Dr. Giovanni A. Orlando gorlando at futuretg.com
Fri Nov 7 09:53:49 PST 2003


Theodore Ts'o wrote:

>On Fri, Nov 07, 2003 at 11:16:41AM +0100, Dr. Giovanni A. Orlando wrote:
>  
>
>>I am not agree with you. It is clear that if a company includes a
>>new Linux kernel and had included Qt ... and/or Gtk ... nothing
>>happens, and the panorama remains, untouched, like now.
>>    
>>
>
>A company that ships a Linux kernel does not include anything of Qt
>and/or Gtk.  Indeed, a company doesn't need to use Qt *at* *allI* in
>order to compile a kernel.  Most of them don't actually --- since they
>use real hackers, and real hackers tend to prefer to edit the .config
>file via vi or emacs, and then run "make oldconfig".  I've never,
>never, never built any of the GUI tools for configuring the kernel,
>because it's so much faster to edit the .config file directly.
>
If you to maintain kernel recompilation between a group of hackers,
this is your mind, and probably what you want.

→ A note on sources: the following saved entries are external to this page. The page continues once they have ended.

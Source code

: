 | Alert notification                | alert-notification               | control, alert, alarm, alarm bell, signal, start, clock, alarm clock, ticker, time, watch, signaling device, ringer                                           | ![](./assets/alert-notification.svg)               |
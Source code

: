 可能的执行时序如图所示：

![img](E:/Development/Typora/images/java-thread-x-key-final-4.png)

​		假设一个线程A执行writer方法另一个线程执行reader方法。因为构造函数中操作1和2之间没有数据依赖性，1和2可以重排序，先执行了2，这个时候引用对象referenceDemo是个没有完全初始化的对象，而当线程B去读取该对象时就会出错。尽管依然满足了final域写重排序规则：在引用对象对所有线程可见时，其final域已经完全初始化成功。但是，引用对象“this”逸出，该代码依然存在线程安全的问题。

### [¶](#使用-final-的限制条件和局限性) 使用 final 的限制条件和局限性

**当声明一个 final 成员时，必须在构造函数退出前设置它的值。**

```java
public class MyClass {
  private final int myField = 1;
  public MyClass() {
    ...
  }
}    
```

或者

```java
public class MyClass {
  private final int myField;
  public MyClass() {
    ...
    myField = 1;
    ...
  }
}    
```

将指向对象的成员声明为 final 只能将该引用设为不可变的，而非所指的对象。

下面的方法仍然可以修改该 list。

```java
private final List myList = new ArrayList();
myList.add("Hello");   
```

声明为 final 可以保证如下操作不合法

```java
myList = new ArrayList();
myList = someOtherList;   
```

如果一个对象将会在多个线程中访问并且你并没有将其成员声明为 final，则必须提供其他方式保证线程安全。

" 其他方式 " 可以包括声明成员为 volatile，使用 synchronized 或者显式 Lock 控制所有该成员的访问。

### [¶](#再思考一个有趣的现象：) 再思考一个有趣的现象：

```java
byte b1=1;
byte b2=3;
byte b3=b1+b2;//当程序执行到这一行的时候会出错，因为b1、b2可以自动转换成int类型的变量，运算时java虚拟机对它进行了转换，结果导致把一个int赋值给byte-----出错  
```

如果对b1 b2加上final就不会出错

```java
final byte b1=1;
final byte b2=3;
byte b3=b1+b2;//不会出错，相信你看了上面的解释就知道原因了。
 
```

I suppose and hope that the Linux Kernel re-compilation may be available
also to childrens, yes childrens, (I 7-years children comment to me time 
ago)
... however, to everyone and to the masses.

Also civil engineers, architects, and other middle people like them that 
approach computers.

You prefer to edit .config, others have no time for this. Anyway each 
may need to be free to apply things
lilke prefer.

>
>That is what makes the difference between the kernel's ***optional***
>use of Qt, as a configuration tool, where the shipped kernel binary
>does not include or use Qt AT ALL, and including Qt in the LSB, which
>would implicitly cause ISV's to assume that they are free to use that
>library in commercial applications --- which in fact, they would not
>be able to do.
>
>  
>
>>>>... And there are no other way to configure the kernel graphically, 
>>>>actually!
>>>>
>>>>This is not optionally, but the only possible choice.
>>>>        
>>>>
>>>That is wrong, and you have already been told so. There are five ways to
>>>configure the kernel: edit .config directly, make config, make
>>>menuconfig, make gconfig, make xconfig. Two of those are graphical.
>>>(Three, if you use a graphical editor for .config. Four, if you consider
>>>make menuconfig being graphical, which it is. It uses ASCII and not
>>>pixels for its graphics, but it is graphical.) Only one of those
>>>requires Qt. AFAIK there are even more graphical kernel configuration
>>>programs, which are not distributed with the kernel source code itself.
>>>
>>>      
>>>
>>(See above)
>>    
>>
>
>See above.  Again, you're wrong.  I suspect that over the 12 years
>that I have been building kernels, I have built several orders of
>magnitude of kernels than you have
>
Ted, you are moving the discussion to personal. I am sorry for you. :-*

This is not the question, if you or me, are capable to compile or need 
this or other tool. This is not the point.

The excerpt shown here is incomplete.